Riverdale Season 1

Teen Peaks! This is a strangely absorbing series even if it often strays into very familiar territory. The drive takes the first season through a series of curveballs and false starts while refining characters in a believable way contradictions and all. You’re never quite sure of the intent. There are times when it skews so close to cliché that you wonder if its all an elaborate spoof. Other times the turn of the plot results in something dramatic, exciting or delightfully barmy! Plus it has an all night diner- who doesn't love an all night diner! One thing is certain- it will keep you watching.

It is interesting the way so many dramas like to peel back a seemingly serene community to show a sinister underbelly and Riverdale certainly manages to achieve that. The titular location is, we’re shown in one of the first scenes, “a town with pep” and also a town seemingly time locked. While supposedly present day the show’s nomenclature, cultural make up, traditions and locations are located partly in a timeless Fifties idyll with a dash of Eighties nostalgia thrown in (Molly Ringwald’s even in it!). It makes for a tense setting especially as early episodes often cut away to bleak landscapes. As the pace quickens there’s no time for that in later episodes.

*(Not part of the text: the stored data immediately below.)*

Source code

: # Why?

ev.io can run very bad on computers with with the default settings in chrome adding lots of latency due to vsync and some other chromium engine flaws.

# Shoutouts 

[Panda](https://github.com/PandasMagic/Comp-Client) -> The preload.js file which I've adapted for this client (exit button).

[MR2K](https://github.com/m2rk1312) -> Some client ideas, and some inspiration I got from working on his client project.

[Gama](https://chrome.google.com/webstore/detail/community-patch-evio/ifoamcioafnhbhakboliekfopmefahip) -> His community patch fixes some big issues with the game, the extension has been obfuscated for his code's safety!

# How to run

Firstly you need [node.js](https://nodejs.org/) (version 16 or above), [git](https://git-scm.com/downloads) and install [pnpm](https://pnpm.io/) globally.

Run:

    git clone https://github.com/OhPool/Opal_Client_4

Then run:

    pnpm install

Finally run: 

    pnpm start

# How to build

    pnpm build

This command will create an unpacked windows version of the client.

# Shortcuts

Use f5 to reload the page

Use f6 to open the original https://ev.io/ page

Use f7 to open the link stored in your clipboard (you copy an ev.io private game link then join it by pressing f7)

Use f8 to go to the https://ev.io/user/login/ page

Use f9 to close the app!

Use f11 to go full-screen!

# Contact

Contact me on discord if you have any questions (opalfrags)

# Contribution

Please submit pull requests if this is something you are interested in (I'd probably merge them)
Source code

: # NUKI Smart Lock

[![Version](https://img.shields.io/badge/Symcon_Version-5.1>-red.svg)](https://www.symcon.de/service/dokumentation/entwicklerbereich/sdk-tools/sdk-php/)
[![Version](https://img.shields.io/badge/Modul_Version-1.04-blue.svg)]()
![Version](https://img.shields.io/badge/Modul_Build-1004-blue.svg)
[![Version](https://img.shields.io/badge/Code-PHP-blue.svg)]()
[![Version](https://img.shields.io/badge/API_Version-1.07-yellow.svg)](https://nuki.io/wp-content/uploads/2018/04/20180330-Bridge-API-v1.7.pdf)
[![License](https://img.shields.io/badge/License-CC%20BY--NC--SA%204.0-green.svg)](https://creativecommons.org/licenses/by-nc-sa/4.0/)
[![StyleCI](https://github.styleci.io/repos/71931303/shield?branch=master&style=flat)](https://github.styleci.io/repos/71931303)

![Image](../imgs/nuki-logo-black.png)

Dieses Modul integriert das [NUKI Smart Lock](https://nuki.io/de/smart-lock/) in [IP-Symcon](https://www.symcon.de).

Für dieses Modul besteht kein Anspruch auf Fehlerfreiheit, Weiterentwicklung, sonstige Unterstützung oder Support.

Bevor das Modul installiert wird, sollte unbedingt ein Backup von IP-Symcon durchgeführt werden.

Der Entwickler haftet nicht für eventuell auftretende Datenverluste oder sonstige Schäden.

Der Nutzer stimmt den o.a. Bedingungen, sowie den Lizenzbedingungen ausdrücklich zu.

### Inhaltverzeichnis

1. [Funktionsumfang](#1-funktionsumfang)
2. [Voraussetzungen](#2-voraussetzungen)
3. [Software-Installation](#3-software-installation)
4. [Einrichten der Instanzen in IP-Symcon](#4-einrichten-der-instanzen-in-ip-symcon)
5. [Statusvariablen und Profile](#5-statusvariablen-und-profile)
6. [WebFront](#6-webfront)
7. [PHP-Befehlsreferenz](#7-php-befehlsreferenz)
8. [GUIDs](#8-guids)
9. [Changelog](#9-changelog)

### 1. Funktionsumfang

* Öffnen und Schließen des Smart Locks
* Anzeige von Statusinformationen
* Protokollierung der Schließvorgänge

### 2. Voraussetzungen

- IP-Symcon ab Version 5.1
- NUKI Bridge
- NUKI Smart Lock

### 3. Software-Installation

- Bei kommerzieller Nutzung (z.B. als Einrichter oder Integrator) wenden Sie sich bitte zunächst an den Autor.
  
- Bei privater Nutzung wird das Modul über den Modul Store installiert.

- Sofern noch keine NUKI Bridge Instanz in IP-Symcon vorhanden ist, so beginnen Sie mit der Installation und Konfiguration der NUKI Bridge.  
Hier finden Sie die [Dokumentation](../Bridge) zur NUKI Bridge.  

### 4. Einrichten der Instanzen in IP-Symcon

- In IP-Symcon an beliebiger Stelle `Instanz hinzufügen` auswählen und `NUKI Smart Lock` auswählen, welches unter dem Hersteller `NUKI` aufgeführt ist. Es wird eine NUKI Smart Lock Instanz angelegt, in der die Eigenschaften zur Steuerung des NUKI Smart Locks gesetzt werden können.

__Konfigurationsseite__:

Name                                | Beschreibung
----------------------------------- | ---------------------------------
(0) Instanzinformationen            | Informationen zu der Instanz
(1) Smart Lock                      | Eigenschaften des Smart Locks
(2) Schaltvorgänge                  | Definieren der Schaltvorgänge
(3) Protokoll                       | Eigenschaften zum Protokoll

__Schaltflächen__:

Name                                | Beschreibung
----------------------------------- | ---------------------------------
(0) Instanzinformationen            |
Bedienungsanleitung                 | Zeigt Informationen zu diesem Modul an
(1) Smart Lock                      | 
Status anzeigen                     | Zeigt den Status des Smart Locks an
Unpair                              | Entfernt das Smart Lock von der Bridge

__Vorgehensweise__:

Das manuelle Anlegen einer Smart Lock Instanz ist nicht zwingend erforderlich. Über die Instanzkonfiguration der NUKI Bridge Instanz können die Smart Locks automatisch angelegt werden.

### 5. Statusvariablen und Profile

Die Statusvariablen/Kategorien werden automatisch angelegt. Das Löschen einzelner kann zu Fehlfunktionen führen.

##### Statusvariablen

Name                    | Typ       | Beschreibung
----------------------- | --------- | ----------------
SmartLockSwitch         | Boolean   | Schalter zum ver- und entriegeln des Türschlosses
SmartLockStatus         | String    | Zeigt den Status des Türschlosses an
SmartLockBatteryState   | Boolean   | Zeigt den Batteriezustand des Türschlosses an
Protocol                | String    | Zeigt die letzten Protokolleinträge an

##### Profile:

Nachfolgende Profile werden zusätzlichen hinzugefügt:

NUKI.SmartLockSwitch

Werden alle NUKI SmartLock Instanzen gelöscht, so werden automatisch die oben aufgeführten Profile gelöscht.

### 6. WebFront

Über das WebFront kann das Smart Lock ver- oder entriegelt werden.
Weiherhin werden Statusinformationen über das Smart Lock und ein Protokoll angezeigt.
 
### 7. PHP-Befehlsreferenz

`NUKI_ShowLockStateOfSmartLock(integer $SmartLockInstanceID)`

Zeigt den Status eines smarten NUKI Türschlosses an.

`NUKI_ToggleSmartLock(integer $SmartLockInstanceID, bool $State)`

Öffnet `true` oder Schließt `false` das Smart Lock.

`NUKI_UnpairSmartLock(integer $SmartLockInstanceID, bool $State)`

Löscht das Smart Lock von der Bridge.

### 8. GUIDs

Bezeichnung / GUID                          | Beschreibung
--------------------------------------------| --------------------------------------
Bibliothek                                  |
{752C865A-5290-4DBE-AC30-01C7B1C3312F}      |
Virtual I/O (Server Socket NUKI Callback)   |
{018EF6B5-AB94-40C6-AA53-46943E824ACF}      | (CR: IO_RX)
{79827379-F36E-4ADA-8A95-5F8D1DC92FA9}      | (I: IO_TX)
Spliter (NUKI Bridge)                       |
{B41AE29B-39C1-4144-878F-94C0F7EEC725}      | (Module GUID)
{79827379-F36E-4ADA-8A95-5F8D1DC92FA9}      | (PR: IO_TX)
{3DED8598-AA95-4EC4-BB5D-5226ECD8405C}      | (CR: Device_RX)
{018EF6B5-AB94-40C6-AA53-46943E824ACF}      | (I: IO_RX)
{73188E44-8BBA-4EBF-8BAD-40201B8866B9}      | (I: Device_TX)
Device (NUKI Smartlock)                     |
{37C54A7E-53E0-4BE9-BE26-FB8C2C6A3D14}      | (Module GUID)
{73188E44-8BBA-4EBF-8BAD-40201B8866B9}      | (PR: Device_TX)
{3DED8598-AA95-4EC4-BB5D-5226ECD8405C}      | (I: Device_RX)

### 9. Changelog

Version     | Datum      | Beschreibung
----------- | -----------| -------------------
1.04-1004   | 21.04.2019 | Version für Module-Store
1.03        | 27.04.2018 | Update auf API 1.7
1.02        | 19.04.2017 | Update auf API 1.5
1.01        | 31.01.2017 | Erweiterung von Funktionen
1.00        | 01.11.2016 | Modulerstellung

The disappearance and subsequent murder of high school favourite Jason Blossom is, Riverdale’s Laura Palmer scenario. Though he is already deceased when the series starts and has no dialogue his recurring appearance in flashbacks and images means his absence is a permanent presence that affects each of the principal characters in some way. That Jason comes from the area’s richest and most influential family adds to the drama. At first each of the main characters seem drawn from a standard pool of stereotypes, something obvious enough for them to even reference it themselves. Yet as matters unfurl- and they do so with speed- additional layers are unpeeled resulting in the sort of decisions that some observers might find confusing. Yet people can often be contrary in real life so why do fictional characters have to be bound by `continuity`?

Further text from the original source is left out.